> _Assignment_
Find the line holding "- Change to" in the entries below. Give it again exactly, along with every line after it up to and including the line holding "the Docker container**".

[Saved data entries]
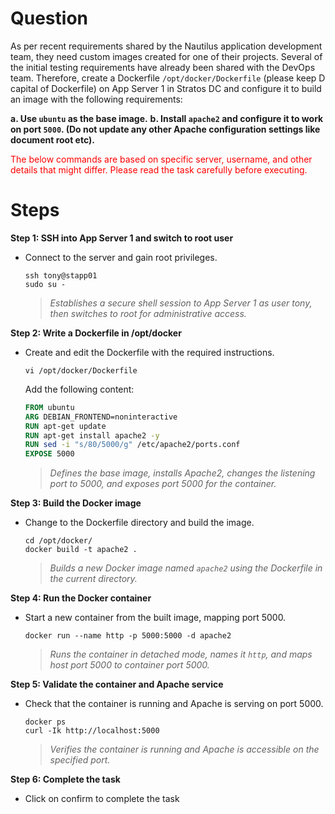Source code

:# Question
As per recent requirements shared by the Nautilus application development team, they need custom images created for one of their projects. Several of the initial testing requirements have already been shared with the DevOps team. Therefore, create a Dockerfile `/opt/docker/Dockerfile` (please keep D capital of Dockerfile) on App Server 1 in Stratos DC and configure it to build an image with the following requirements:

**a. Use `ubuntu` as the base image.**
**b. Install `apache2` and configure it to work on port `5000`. (Do not update any other Apache configuration settings like document root etc).**

<span style="color: red;">The below commands are based on specific server, username, and other details that might differ. Please read the task carefully before executing.</span>

# Steps

**Step 1: SSH into App Server 1 and switch to root user**
- Connect to the server and gain root privileges.
  ```
  ssh tony@stapp01
  sudo su -
  ```
  > *Establishes a secure shell session to App Server 1 as user tony, then switches to root for administrative access.*

**Step 2: Write a Dockerfile in /opt/docker**
- Create and edit the Dockerfile with the required instructions.
  ```
  vi /opt/docker/Dockerfile
  ```
  Add the following content:
  ```Dockerfile
  FROM ubuntu
  ARG DEBIAN_FRONTEND=noninteractive
  RUN apt-get update
  RUN apt-get install apache2 -y
  RUN sed -i "s/80/5000/g" /etc/apache2/ports.conf
  EXPOSE 5000
  ```
  > *Defines the base image, installs Apache2, changes the listening port to 5000, and exposes port 5000 for the container.*

**Step 3: Build the Docker image**
- Change to the Dockerfile directory and build the image.
  ```
  cd /opt/docker/
  docker build -t apache2 .
  ```
  > *Builds a new Docker image named `apache2` using the Dockerfile in the current directory.*

**Step 4: Run the Docker container**
- Start a new container from the built image, mapping port 5000.
  ```
  docker run --name http -p 5000:5000 -d apache2
  ```
  > *Runs the container in detached mode, names it `http`, and maps host port 5000 to container port 5000.*

**Step 5: Validate the container and Apache service**
- Check that the container is running and Apache is serving on port 5000.
  ```
  docker ps
  curl -Ik http://localhost:5000
  ```
  > *Verifies the container is running and Apache is accessible on the specified port.*

**Step 6: Complete the task**
- Click on confirm to complete the task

> _Expected output_
- Change to the Dockerfile directory and build the image.
  ```
  cd /opt/docker/
  docker build -t apache2 .
  ```
  > *Builds a new Docker image named `apache2` using the Dockerfile in the current directory.*

**Step 4: Run the Docker container**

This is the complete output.